Craignez l'Éternel, vous ses saints, car rien ne manque à ceux qui le craignent.
10 Caph. De jonge leeuwen lijden armoede, en hongeren; maar die den HEERE zoeken, hebben geen gebrek aan enig goed.
Les lions connaissent la disette et la faim; mais ceux qui cherchent l'Éternel, n'ont disette d'aucun bien.
11 Lamed. Komt, gij, kinderen! hoort naar mij! ik zal u des HEEREN vreze leren.
Venez, mes fils! écoutez-moi! Dans la crainte de l'Éternel je veux vous instruire.
12 Mem. Wie is de man, die lust heeft ten leven, die dagen liefheeft, om het goede te zien?
Qui que tu sois qui aimes la vie, qui souhaites des années pour goûter le bonheur,
13 Nun. Bewaar uw tong van het kwaad, en uw lippen van bedrog te spreken.
garde ta langue de la méchanceté, et tes lèvres des discours trompeurs;
14 Samech.
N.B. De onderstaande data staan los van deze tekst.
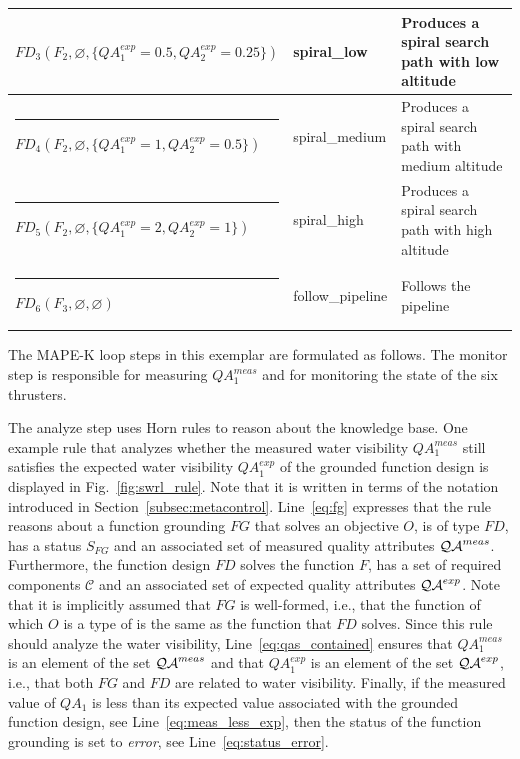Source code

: \begin{table}
\begin{tabular}{|@{\;}>{\raggedright\arraybackslash}p{3.5cm}@{\;\,}|@{\;}p{3.0cm}@{\,}|>{\raggedright\arraybackslash}p{2.7cm}@{\;}|}
        $FD_3(F_2, \varnothing, \{QA_1^{exp}=0.5, QA_2^{exp}=0.25\})$ & spiral\_low & Produces a spiral search path with low altitude \\ %
        \hline
        \rule{-3pt}{2ex}
        $FD_4(F_2, \varnothing, \{QA_1^{exp}=1, QA_2^{exp}=0.5\})$ & spiral\_medium & Produces a spiral search path with medium altitude \\ %
        \hline
        \rule{-3pt}{2ex}
        $FD_5(F_2, \varnothing, \{QA_1^{exp}=2, QA_2^{exp}=1\})$ & spiral\_high & Produces a spiral search path with high altitude \\ %
        \hline
        \rule{-3pt}{2ex}
        $FD_6(F_3, \varnothing, \varnothing)$ & follow\_pipeline & Follows the pipeline \\
        \hline
    \end{tabular}
\end{table}

The MAPE-K loop steps in this exemplar are formulated as follows. The monitor step is responsible for measuring $QA_1^{meas}$ and for monitoring the state of the six thrusters.

The analyze step uses Horn rules
to reason about the knowledge base. One example rule that analyzes whether the measured water visibility $QA_1^{meas}$ still satisfies the expected water visibility $QA_1^{exp}$ of the grounded function design is displayed in Fig.~\ref{fig:swrl_rule}. Note that it is written in terms of the notation introduced in Section~\ref{subsec:metacontrol}. Line~\ref{eq:fg} expresses that the rule reasons about a function grounding $FG$ that solves an objective $O$, is of type $FD$, has a status $S_{FG}$ and an associated set of measured quality attributes $\operatorname{\mathcal{QA}}^{meas}$. Furthermore, the function design $FD$ solves the function $F$, has a set of required components $\mathcal{C}$ and an associated set of expected quality attributes $\operatorname{\mathcal{QA}}^{exp}$. Note that it is implicitly assumed that $FG$ is well-formed, i.e., that the function of which $O$ is a type of is the same as the function that $FD$ solves. Since this rule should analyze the water visibility, Line~\ref{eq:qas_contained} ensures that $QA_1^{meas}$ is an element of the set $\operatorname{\mathcal{QA}}^{meas}$ and that $QA_1^{exp}$ is an element of the set $\operatorname{\mathcal{QA}}^{exp}$, i.e., that both $FG$ and $FD$ are related to water visibility. Finally, if the measured value of $QA_1$ is less than its expected value associated with the grounded function design, see Line~\ref{eq:meas_less_exp}, then the status of the function grounding is set to \emph{error}, see Line~\ref{eq:status_error}. %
Wijk af van het kwaad, en doe het goede; zoek den vrede, en jaag dien na.
fuis le mal, et fais le bien, cherche la paix, et la poursuis.
15 Ain. De ogen des HEEREN zijn op de rechtvaardigen, en Zijn oren tot hun geroep.
Les yeux de l'Éternel sont fixés sur les justes, et ses oreilles ouvertes à leurs cris.
16 Pe. Het aangezicht des HEEREN is tegen degenen, die kwaad doen, om hun gedachtenis van de aarde uit te roeien.
L'Éternel se retourne contre le méchant, pour extirper de la terre sa mémoire.
17 Tsade. Zij roepen, en de HEERE hoort, en Hij redt hen uit al hun benauwdheden.
Ils crient, et l'Éternel exauce, et de toutes leurs angoisses Il les délivre.
18 Koph. De HEERE is nabij de gebrokenen van harte, en Hij behoudt de verslagenen van geest.
L'Éternel est près des cœurs brisés, et Il est secourable aux esprits froissés.
19 Resch. Vele zijn de tegenspoeden des rechtvaardigen; maar uit alle die redt hem de HEERE.
Les maux du juste sont nombreux; mais de tous l'Éternel le délivre,
20 Schin. Hij bewaart al zijn beenderen; niet een van die wordt gebroken.
Il garde tous ses os, pas un d'eux n'est brisé. L'adversité tue l'impie,
21 Thau. De boosheid zal den goddeloze doden; en die den rechtvaardige haten, zullen schuldig verklaard worden.
et les ennemis du juste portent leur peine.
22 De HEERE verlost de ziel Zijner knechten; en allen, die op Hem betrouwen, zullen niet schuldig verklaard worden.
L'Éternel rachète la vie de ses serviteurs, et tous ceux qui mettent en lui leur confiance, ne portent nulle peine.